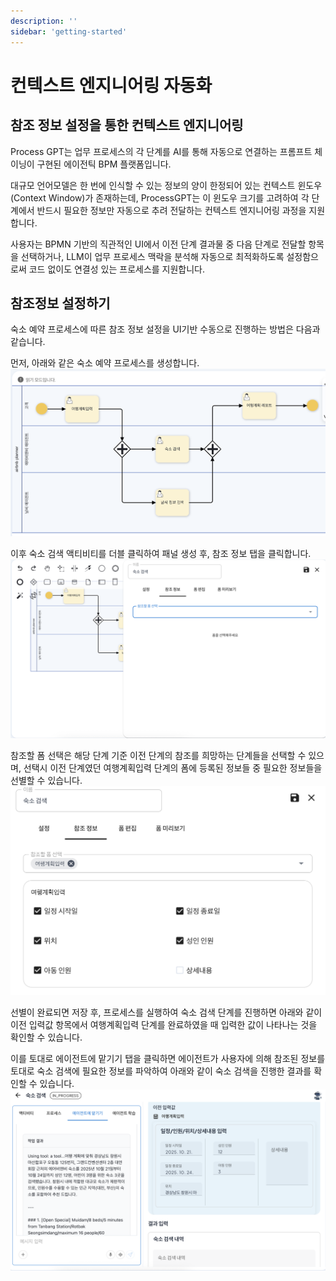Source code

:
 ```yaml
---
description: ''
sidebar: 'getting-started'
---
```


# 컨텍스트 엔지니어링 자동화

## 참조 정보 설정을 통한 컨텍스트 엔지니어링

Process GPT는 업무 프로세스의 각 단계를 AI를 통해 자동으로 연결하는 프롬프트 체이닝이 구현된 에이전틱 BPM 플랫폼입니다.<br>

대규모 언어모델은 한 번에 인식할 수 있는 정보의 양이 한정되어 있는 컨텍스트 윈도우(Context Window)가 존재하는데, ProcessGPT는 이 윈도우 크기를 고려하여 각 단계에서 반드시 필요한 정보만 자동으로 추려 전달하는 컨텍스트 엔지니어링 과정을 지원합니다.<br>

사용자는 BPMN 기반의 직관적인 UI에서 이전 단계 결과물 중 다음 단계로 전달할 항목을 선택하거나, LLM이 업무 프로세스 맥락을 분석해 자동으로 최적화하도록 설정함으로써 코드 없이도 연결성 있는 프로세스를 지원합니다.<br>

## 참조정보 설정하기
숙소 예약 프로세스에 따른 참조 정보 설정을 UI기반 수동으로 진행하는 방법은 다음과 같습니다.

먼저, 아래와 같은 숙소 예약 프로세스를 생성합니다.
![](../../../uengine-image/process-gpt/reference/reference-1.png)<br>

이후 숙소 검색 액티비티를 더블 클릭하여 패널 생성 후, 참조 정보 탭을 클릭합니다.<br>
![](../../../uengine-image/process-gpt/reference/reference-2.png)<br>

참조할 폼 선택은 해당 단계 기준 이전 단계의 참조를 희망하는 단계들을 선택할 수 있으며, 선택시 이전 단계였던 여행계획입력 단계의 폼에 등록된 정보들 중 필요한 정보들을 선별할 수 있습니다.<br>
![](../../../uengine-image/process-gpt/reference/reference-3.png)<br>

선별이 완료되면 저장 후, 프로세스를 실행하여 숙소 검색 단계를 진행하면 아래와 같이 이전 입력값 항목에서 여행계획입력 단계를 완료하였을 때 입력한 값이 나타나는 것을 확인할 수 있습니다.<br>

이를 토대로 에이전트에 맡기기 탭을 클릭하면 에이전트가 사용자에 의해 참조된 정보를 토대로 숙소 검색에 필요한 정보를 파악하여 아래와 같이 숙소 검색을 진행한 결과를 확인할 수 있습니다.
![](../../../uengine-image/process-gpt/reference/reference-4.png)<br>

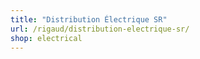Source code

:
 ```yaml
---
title: "Distribution Électrique SR"
url: /rigaud/distribution-electrique-sr/
shop: electrical
---
```

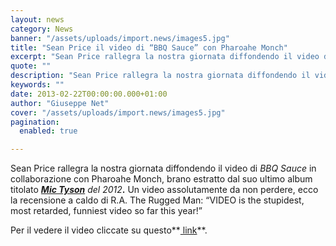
 ```yaml
---
layout: news
category: News
banner: "/assets/uploads/import.news/images5.jpg"
title: "Sean Price il video di “BBQ Sauce” con Pharoahe Monch"
excerpt: "Sean Price rallegra la nostra giornata diffondendo il video di BBQ Sauce in collaborazione con Pharoahe Monch, brano estratto dal suo ultimo album titolato Mic Tyson del 2012. Un video assolutamente da non perdere, ecco la recensione a caldo di R.A. The Rugged Man:  “VIDEO is the stupidest, most retarded, funniest video so far this [&hellip"
quote: ""
description: "Sean Price rallegra la nostra giornata diffondendo il video di BBQ Sauce in collaborazione con Pharoahe Monch, brano estratto dal suo ultimo album titolato Mic Tyson del 2012. Un video assolutamente da non perdere, ecco la recensione a caldo di R.A. The Rugged Man:  “VIDEO is the stupidest, most retarded, funniest video so far this [&hellip"
keywords: ""
date: 2013-02-22T00:00:00.000+01:00
author: "Giuseppe Net"
cover: "/assets/uploads/import.news/images5.jpg"
pagination:
  enabled: true

---
```


Sean Price rallegra la nostra giornata diffondendo il video di _BBQ Sauce_ in collaborazione con Pharoahe Monch, brano estratto dal suo ultimo album titolato **[_Mic Tyson_](https://itunes.apple.com/us/album/mic-tyson-deluxe-edition/id567606524)** _del 2012_**.** 
Un video assolutamente da non perdere, ecco la recensione a caldo di R.A. The Rugged Man: “VIDEO is the stupidest, most retarded, funniest video so far this year!”

Per il vedere il video cliccate su questo**[ link](http://www.redbullusa.com/cs/Satellite/en%5FUS/Video/sean-price-bbq-sauce-video-premiere-021243320058265)**.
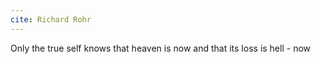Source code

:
 ```yaml
---
cite: Richard Rohr
---
```


Only the true self knows that heaven is now and that its loss is hell - now
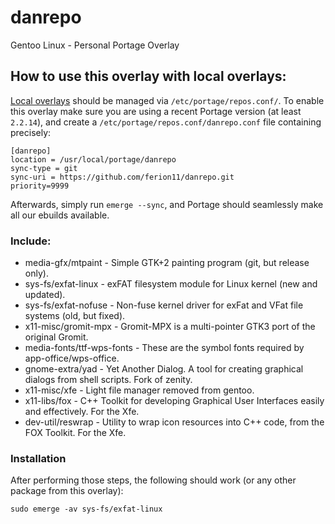 # danrepo
Gentoo Linux - Personal Portage Overlay

## How to use this overlay with local overlays:
[Local overlays](https://wiki.gentoo.org/wiki//etc/portage/repos.conf) should be managed via `/etc/portage/repos.conf/`.
To enable this overlay make sure you are using a recent Portage version (at least `2.2.14`), and create a `/etc/portage/repos.conf/danrepo.conf` file containing precisely:

```
[danrepo]
location = /usr/local/portage/danrepo
sync-type = git
sync-uri = https://github.com/ferion11/danrepo.git
priority=9999
```

Afterwards, simply run `emerge --sync`, and Portage should seamlessly make all our ebuilds available.

### Include:
* media-gfx/mtpaint - Simple GTK+2 painting program (git, but release only).
* sys-fs/exfat-linux - exFAT filesystem module for Linux kernel (new and updated).
* sys-fs/exfat-nofuse - Non-fuse kernel driver for exFat and VFat file systems (old, but fixed).
* x11-misc/gromit-mpx - Gromit-MPX is a multi-pointer GTK3 port of the original Gromit.
* media-fonts/ttf-wps-fonts - These are the symbol fonts required by app-office/wps-office.
* gnome-extra/yad - Yet Another Dialog. A tool for creating graphical dialogs from shell scripts. Fork of zenity.
* x11-misc/xfe - Light file manager removed from gentoo.
* x11-libs/fox - C++ Toolkit for developing Graphical User Interfaces easily and effectively. For the Xfe.
* dev-util/reswrap - Utility to wrap icon resources into C++ code, from the FOX Toolkit. For the Xfe.

### Installation
After performing those steps, the following should work (or any other package from this overlay):

	sudo emerge -av sys-fs/exfat-linux
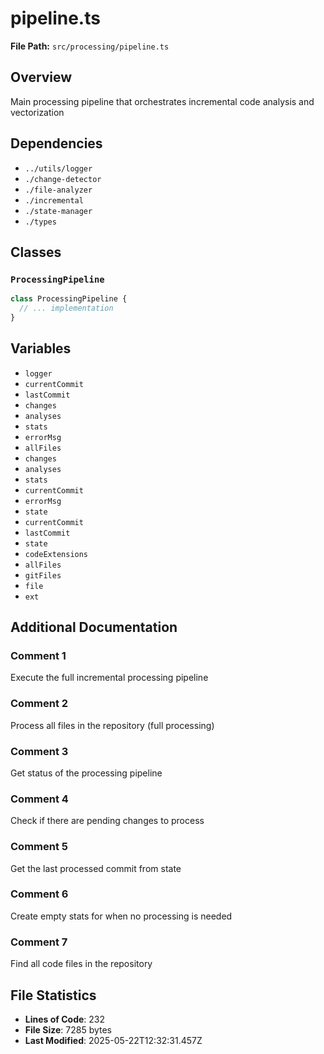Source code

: # pipeline.ts

**File Path:** `src/processing/pipeline.ts`

## Overview

Main processing pipeline that orchestrates incremental code analysis and vectorization

## Dependencies

- `../utils/logger`
- `./change-detector`
- `./file-analyzer`
- `./incremental`
- `./state-manager`
- `./types`

## Classes

### `ProcessingPipeline`

```typescript
class ProcessingPipeline {
  // ... implementation
}
```

## Variables

- `logger`
- `currentCommit`
- `lastCommit`
- `changes`
- `analyses`
- `stats`
- `errorMsg`
- `allFiles`
- `changes`
- `analyses`
- `stats`
- `currentCommit`
- `errorMsg`
- `state`
- `currentCommit`
- `lastCommit`
- `state`
- `codeExtensions`
- `allFiles`
- `gitFiles`
- `file`
- `ext`

## Additional Documentation

### Comment 1

Execute the full incremental processing pipeline

### Comment 2

Process all files in the repository (full processing)

### Comment 3

Get status of the processing pipeline

### Comment 4

Check if there are pending changes to process

### Comment 5

Get the last processed commit from state

### Comment 6

Create empty stats for when no processing is needed

### Comment 7

Find all code files in the repository

## File Statistics

- **Lines of Code**: 232
- **File Size**: 7285 bytes
- **Last Modified**: 2025-05-22T12:32:31.457Z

+-------+

**DIRECTIONS FOR THIS TASK**: Checking each line of the data, count the ones containing "assets", and give only that count.

**EXERCISE OUTPUT**: 2